Nurturing the Acorn - Encouraging a Child to Read.

Every child is different but each has the potential to fall in love with books for life. Why some do and some don’t is likely down to choices (theirs and their parents) and environments. A loving family setting, with established routines and behavioural parameters, will create and foster the perfect environment, but reality doesn’t deal such winning hands to many. Modern life also brings distractions contrary to encouraging reading as a habit. TV, smartphones and games consoles all vie for a child’s attention. The competition for a youngster’s time is weighed heavily towards the former with their visual and high-octane treats: the fast-food or sugary snack to a book’s wholesome goodness. So, kids become literate through compulsory school lessons but fail to benefit from a life of reading. I’ve heard many an adult say they haven’t read a book for years or don’t have the time to read. They get information from other sources but this feels empty to me.

Reading a book is an intellectual investment, one that requires commitment, effort and time. Our brains are wired to take the short-cut; save energy with the most efficient route. No wonder the film of the book appeals more. All the information in a film is being delivered in a pre-packaged format through the visual cortex, while music, explosions and squealing tyres sate our aural cravings. Emotions are easily tricked and played with, providing the instant fix and experience. Film and TV are a completely different artistic format, each with their own merits, but should not be considered an alternative to reading. A large part of the ‘investment’ is made by the film’s producers on your behalf, taking you on a tour through their world.

As a reader you are absorbing the language with all its subtleties, nuances and power. You are given the responsibility to interpret and visualise for yourself, create the faces, the landscape, the action. The author provides the building blocks: the reader constructs the world, gaining a sense of ownership. Of course, you need a good writer but what a beautiful thing a good book can be. It is this central involvement, interpreting and imagining, which reaps the dividend, like the stamina and strength a runner builds in their muscles through exercising. Consciously or sub-consciously, the reader learns to deconstruct a character or scene, peeling back layers, understanding at a deeper level. Scattered details are placed throughout the book but your mind pieces them together. This is a mental feat: a workout at the gym. In time, you start to understand the world in a similar 3-D manner, seeing beyond the shallow façade of a smile or a tear and into the mechanics of emotions and motivation. Any good book is a lesson in life; a guidebook to humanity.

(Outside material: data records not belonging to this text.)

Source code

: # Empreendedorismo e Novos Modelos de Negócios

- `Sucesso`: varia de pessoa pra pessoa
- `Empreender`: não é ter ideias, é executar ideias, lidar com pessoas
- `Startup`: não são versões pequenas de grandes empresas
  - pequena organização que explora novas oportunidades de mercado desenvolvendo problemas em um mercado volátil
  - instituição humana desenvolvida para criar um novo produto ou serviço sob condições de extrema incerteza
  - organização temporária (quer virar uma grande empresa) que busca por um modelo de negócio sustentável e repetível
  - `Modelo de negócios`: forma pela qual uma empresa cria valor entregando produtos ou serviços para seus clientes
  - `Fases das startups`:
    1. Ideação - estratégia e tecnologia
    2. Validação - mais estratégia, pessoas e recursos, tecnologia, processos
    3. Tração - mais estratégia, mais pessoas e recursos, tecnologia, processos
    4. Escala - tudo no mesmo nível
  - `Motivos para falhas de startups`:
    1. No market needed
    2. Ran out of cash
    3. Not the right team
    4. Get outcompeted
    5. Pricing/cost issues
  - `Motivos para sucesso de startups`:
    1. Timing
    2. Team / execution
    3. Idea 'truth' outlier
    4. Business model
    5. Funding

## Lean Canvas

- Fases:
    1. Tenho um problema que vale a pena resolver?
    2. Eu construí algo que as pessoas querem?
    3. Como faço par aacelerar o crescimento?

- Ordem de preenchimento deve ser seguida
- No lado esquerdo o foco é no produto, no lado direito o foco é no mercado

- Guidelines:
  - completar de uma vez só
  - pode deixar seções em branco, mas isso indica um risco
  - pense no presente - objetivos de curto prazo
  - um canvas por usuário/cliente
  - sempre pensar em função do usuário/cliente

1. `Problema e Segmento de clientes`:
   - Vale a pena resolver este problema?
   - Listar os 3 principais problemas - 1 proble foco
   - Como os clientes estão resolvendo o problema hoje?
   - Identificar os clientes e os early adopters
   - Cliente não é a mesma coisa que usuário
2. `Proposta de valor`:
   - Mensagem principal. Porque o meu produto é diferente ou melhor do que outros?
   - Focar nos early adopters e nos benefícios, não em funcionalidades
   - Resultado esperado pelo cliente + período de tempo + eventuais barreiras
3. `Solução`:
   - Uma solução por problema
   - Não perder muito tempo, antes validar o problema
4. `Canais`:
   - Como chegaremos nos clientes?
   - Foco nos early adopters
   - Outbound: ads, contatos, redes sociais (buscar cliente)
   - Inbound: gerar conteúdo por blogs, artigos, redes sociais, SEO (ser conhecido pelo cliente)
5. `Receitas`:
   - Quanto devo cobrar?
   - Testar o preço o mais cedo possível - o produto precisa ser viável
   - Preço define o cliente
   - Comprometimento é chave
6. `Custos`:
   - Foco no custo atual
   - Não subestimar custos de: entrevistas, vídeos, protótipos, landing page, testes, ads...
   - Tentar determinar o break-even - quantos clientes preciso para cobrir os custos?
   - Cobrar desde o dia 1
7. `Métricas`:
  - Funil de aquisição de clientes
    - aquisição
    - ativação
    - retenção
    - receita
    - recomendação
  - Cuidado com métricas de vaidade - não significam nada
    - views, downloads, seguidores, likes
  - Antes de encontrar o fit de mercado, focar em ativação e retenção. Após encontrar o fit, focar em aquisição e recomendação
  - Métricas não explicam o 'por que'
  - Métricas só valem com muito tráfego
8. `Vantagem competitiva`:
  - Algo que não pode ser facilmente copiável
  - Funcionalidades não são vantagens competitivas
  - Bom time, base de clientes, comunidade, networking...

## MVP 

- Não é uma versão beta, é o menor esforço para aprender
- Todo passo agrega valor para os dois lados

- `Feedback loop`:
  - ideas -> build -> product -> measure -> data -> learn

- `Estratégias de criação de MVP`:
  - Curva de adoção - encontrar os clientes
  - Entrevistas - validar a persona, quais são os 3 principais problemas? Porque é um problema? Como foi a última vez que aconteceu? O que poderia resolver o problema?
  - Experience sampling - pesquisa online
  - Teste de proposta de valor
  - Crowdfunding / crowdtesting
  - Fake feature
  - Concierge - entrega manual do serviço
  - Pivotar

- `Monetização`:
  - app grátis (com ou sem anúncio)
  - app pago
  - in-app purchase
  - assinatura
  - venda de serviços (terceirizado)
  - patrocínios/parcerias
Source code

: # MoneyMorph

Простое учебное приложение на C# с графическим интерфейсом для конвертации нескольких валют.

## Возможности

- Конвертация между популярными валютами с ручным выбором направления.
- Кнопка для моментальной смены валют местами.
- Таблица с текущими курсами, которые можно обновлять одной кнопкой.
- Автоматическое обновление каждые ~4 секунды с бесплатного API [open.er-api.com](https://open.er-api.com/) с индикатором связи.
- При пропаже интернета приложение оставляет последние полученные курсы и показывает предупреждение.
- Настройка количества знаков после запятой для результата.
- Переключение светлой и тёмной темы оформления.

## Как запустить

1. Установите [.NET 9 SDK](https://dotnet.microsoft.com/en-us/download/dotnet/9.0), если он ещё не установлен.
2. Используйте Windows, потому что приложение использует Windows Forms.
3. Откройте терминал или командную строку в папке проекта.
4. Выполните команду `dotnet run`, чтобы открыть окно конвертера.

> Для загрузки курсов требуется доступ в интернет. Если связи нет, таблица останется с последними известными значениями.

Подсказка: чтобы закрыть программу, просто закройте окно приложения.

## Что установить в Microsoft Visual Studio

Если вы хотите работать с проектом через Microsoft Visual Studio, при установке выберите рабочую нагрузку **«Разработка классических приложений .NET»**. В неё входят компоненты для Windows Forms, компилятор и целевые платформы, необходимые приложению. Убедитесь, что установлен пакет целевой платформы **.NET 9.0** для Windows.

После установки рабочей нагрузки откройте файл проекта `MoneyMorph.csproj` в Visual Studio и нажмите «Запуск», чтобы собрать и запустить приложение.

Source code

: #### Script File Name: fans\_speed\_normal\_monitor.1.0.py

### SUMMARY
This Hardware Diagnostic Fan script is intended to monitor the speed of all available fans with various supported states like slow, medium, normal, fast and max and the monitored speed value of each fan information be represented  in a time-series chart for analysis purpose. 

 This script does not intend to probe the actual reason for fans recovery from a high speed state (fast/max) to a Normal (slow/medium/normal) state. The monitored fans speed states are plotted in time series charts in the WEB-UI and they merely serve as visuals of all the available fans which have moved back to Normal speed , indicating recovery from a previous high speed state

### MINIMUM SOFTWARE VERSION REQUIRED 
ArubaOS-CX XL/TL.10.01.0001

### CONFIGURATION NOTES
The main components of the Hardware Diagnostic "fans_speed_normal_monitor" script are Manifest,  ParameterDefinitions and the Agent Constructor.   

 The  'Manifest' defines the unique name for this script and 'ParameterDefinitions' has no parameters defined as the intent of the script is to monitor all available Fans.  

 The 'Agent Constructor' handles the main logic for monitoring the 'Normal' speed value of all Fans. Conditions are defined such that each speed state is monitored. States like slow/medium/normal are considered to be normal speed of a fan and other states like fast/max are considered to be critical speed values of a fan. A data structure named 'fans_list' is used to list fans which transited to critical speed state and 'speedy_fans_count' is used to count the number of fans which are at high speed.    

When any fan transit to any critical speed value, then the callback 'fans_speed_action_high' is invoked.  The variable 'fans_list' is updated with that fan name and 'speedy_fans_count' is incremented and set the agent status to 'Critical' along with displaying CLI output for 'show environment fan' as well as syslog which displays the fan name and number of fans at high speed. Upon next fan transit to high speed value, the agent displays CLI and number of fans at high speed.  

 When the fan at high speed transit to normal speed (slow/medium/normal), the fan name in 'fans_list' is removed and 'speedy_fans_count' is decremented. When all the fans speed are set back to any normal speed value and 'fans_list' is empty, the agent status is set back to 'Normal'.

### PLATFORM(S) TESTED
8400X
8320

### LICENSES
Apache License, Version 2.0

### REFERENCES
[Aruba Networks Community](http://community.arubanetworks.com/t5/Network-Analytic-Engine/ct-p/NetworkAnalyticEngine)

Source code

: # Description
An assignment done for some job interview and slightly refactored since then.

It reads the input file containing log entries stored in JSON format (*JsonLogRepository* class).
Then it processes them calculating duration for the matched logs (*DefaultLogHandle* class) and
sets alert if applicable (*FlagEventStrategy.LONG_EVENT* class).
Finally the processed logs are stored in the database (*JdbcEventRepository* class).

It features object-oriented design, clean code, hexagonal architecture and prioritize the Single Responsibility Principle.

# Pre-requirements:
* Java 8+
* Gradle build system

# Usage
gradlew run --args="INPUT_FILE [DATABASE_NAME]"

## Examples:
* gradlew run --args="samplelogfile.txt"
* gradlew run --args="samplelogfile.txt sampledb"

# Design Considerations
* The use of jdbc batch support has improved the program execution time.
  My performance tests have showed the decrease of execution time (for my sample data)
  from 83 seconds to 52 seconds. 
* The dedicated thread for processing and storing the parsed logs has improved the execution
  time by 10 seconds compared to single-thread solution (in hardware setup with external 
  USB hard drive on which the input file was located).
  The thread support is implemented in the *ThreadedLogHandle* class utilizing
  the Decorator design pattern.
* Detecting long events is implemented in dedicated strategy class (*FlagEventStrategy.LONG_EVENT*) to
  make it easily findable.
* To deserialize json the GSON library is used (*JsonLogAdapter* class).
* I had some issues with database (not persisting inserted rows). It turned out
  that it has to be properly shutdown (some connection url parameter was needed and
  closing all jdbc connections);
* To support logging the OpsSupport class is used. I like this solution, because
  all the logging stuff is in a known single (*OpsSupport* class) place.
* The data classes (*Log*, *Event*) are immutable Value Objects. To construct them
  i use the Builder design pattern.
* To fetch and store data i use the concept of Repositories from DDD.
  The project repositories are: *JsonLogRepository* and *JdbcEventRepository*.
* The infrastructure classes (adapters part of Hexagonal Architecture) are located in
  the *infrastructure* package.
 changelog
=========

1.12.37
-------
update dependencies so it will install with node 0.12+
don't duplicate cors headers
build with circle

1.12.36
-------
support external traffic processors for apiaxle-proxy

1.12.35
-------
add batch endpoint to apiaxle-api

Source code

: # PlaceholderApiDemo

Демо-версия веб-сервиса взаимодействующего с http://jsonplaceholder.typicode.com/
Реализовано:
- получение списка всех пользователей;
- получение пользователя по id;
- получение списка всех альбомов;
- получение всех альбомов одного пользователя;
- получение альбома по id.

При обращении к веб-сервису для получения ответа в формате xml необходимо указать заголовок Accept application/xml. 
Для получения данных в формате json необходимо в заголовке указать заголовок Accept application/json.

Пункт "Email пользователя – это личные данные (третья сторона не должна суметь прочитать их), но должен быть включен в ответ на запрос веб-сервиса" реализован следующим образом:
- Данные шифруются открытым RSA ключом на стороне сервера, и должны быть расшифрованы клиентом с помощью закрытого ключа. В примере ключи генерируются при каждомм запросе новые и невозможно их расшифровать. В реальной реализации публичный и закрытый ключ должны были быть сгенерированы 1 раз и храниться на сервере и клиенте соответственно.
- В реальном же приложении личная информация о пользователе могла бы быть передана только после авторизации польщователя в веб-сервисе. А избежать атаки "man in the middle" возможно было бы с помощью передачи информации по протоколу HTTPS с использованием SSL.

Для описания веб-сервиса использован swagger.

Reading is a skill we can all learn but learning to love books takes support. It starts when we are acorns. Every parent should read to their children from the earliest of ages; every parent should lead by example, taking time to read for themselves. Children will love being read to when first introduced to books but require a push to accept the baton of reading by themselves (you’ll have no such struggles when leaving them to watch a cartoon on their own). This is where discipline comes in. No, not the naughty step, but giving structure and boundaries, getting the child used to quiet-time reading each day, with no distractions, empowering them with the self-discipline to choose well. This is, of course, easier if they have a book they enjoy and have good role models.

What all children possess is curiosity and an in-built capacity to learn. Finding what sparks and fuels that curiosity is the secret to identifying what stimulates them through reading. That is not to say, they like football, so I’ll only buy them football related books. It is at a more fundamental level: of adventure and comradery, magic and mystery, mischief and mayhem, characters and situations they can associate with. I first developed a thirst for reading with Enid Blyton’s Adventure series, tales of children left to their own devices, enjoying freedom from parents, with dangers in the countryside that never endangered. These were but a stepping stone to C S Lewis’s Narnia series. Again, children finding themselves away from parents but allowed to overcome obstacles with skills and qualities beyond their years in a marvellous unfamiliar world stretching my imagination. As a rule, parents don’t want their children sword fighting, befriending lions or mixing with witches, but through the page, in the hands of a master storyteller, that is exactly what children need. An escape: a day-dream that feels a little more real. Life's lessons are painted with allegorical and abstract strokes to be absorbed unknowingly amid a private experience. With the turning of that last page, the adventure is over, good triumphs, and the little one rolls over to dream of being in Peter or Lucy’s shoes. In the morning they wake with a desire to continue the adventure by reading the next book in the series. Finding those stepping stones is key.

By adolescence the direction is already set. Pressing your child to read will get a huff and door slam, as they march off to text a friend or play on their console. Only if the acorn has been nourished and watered appropriately will the roots and stem be strong enough to survive this vulnerable reading stage. School takes on an important role, maintaining the obligation to read while hormones and other distractions keep them occupied. I recall a mutinous mood in a class when the curriculum book felt a drag, despite the author enjoying high standing amongst the literati. The teacher had sense enough to recognise the ennui and introduced a different author and book. That author become one of my favourites and I returned to our initial book in later life when I could better appreciate its qualities. Another stepping stone on the reading-for-life journey.

I am neither a fast nor prolific reader, but I plod along, knowing what I like and gaining something from each book I read. TV entertains me, my smartphone can absorb me, but my reading books relax, entertain, absorb and teach me. How glad I am to have grown from that acorn.